Automotive News -- May 17, 2010 - 12:01 am ET

By not overbuilding -- and absent the multiple crises of 2008-09 -- automakers started the month with the leanest May 1 inventory on record.

Ever since the disruption of cash for clunkers last August, automakers have matched production closely to U.S. sales. It has paid off in leaner, more balanced inventories.

The 2.1 million units on hand May 1 equaled a 56-day supply, the lowest in 19 years of records for the month. The average has been a 69-day supply. For manufacturers and dealers, there were 562,900 fewer unsold units to finance than a year ago, even though April sales volume jumped 20 percent.

"Since the end of 2009, there is a real sense of discipline with the balance of supply and demand," said Jeff Schuster, head of forecasting for J.D. Power and Associates. "The true test will be the continuation of this approach post-recovery."

Except for Toyota, all major players have reduced incentives this year, raising per-vehicle margins.

"There is no faster way to profitability than to cut incentives," said Dave Cole, chairman of the Center for Automotive Research. "And the pressure on domestics to build more vehicles to spread legacy costs over more units is gone."

On May 1, car and truck stocks were each at a 56-day supply -- it's the fourth time they have matched in the past seven months. Over the same period, stocks have been near or below the 60-day supply the industry traditionally considers ideal.

It's a huge contrast to the inventory roller coaster in 2008 and most of 2009, when a sales collapse, fuel-price spike and bankruptcies created a spectacular glut and then cash for clunkers drained it. Industry supplies averaged 76 days in 2008 and 86 days in the first half of 2009.

Tony Schnurr, CEO of the Larry H. Miller Automotive Division, a 39-dealership group based in Salt Lake City, says manufacturers have helped dealers reduce inventory.

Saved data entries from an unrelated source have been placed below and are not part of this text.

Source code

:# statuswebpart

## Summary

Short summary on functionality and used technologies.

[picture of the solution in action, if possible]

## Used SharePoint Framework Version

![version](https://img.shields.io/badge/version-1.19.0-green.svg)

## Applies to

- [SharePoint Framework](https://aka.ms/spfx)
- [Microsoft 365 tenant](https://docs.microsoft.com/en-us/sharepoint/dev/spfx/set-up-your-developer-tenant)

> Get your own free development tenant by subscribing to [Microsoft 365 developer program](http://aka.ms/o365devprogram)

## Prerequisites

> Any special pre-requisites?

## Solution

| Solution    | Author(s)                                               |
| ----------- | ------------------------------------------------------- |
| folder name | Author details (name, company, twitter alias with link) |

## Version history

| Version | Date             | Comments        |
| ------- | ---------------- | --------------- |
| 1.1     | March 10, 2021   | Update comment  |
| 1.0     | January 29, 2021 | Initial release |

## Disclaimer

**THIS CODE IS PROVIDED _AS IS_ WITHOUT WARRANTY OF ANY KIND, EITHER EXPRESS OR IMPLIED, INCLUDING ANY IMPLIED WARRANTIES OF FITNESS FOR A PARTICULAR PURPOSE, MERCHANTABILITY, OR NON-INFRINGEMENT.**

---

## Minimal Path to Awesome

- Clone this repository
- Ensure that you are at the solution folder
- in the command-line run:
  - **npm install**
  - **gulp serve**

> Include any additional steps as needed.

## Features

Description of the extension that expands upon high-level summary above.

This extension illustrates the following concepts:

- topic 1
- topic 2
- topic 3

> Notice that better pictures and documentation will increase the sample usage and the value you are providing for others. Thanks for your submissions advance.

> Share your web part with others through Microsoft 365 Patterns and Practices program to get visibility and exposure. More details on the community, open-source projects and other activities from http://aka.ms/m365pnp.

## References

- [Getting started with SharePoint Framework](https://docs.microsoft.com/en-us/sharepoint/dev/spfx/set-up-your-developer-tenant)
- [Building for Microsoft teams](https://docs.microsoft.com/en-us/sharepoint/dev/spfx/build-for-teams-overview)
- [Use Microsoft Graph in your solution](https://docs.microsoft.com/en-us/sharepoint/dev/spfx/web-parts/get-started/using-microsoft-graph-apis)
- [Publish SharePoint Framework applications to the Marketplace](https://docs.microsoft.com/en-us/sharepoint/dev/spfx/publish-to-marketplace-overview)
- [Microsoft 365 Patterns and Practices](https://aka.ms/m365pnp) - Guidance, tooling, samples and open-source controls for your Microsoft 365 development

"All of them are managing inventory better than they ever have. And so are we," he said. "We have developed better tools, like internal dealership reports we didn't have before and more actively monitoring supplies of specific models."

For the past 12 months, General Motors and Chrysler have led the inventory reduction as they both went through and emerged from bankruptcy. Both have cut unit inventories 42 percent since last May 1. Chrysler Group's current 53-day supply contrasts with 114 days a year ago. GM slashed its days supply to a near-ideal 61 from 111.

GM spokesman Tom Henderson says substantially cutting production capacity and shedding four brands have helped the automaker manage production and inventory better.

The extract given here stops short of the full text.